Sarcopenia, the age-related loss of muscle mass and strength, is a major cause of morbidity and mortality in the elderly population. While muscle atrophy contributes to weakness, the decline in muscle strength is more rapid than the atrophy, suggesting a deficit in intrinsic force-generating properties of the muscle. The age-related muscle weakness independent of loss of mass is defined as dynapenia and involves the excitation-contraction coupling machinery of the muscle fibres. A progressive increase in cellular oxidative stress during ageing has been implicated as a major contributor to sarcopenia.
Excitation-contraction coupling involves a sequence of events whereby action potential-driven excitation of the sarcolemma results in rapid changes in cytoplasmic calcium concentration leading to activation of force-generating machinery in the sarcomere. In mammalian skeletal muscle, this process may dictate the rates of relaxation and a termination of a variety of Ca2+-dependent signalling pathways and gene transcription events that influence muscle quality and quantity. These processes imply the critical importance of calcium handling in the muscle fibre as dysregulation of calcium homoeostasis has been associated with reduced specific force in ageing and conditions of increased oxidative stress.
Our lab has previously used a mouse model of oxidative stress that was created by deleting cellular antioxidant enzyme Cu/Zn superoxide dismutase (Sod1-/-) resulting in many features of rapid and accelerated sarcopenia.

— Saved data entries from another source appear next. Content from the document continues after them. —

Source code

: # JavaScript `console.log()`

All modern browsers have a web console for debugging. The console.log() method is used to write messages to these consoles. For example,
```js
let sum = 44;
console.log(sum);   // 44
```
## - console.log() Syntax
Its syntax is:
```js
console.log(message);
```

The reduction in specific force in these mice is only partially rescued via direct muscle stimulation that bypasses the neuromuscular junction, suggesting a loss of functional innervation in these mice but also defects within fibres. Moreover, interrogation of the function of single permeabilized fibres showed no difference between Sod1-/- and wild-type (WT) mice indicating no impairment in the Sod1-/- mice in the inherent function of the contractile machinery and suggests that there may be declines in the functioning of the excitation contraction machinery.
The goal of this study was to determine whether the loss of innervation and the chronic increase in cellular oxidative stress in the Sod1-/- mice affect the excitation-contraction apparatus in a manner similar to muscles of old WT mice. We report that the disruption of excitation-contraction coupling contributes to impaired force generation in the mouse model of Sod1 deficiency. Briefly, we found a significant reduction in sarcoplasmic reticulum Ca2+ ATPase (SERCA) activity as well as reduced expression of proteins involved in calcium release and force generation. Another potential factor involved in EC uncoupling in Sod1-/- mice is oxidative damage to proteins involved in the contractile response.
In summary, this study provides strong support for the coupling between increased oxidative stress and disruption of cellular excitation contraction machinery in mouse skeletal muscle. The novel quantitative mechanistic data provided here can lead to potential therapeutic interventions of SERCA dysfunction for sarcopenia and muscle diseases.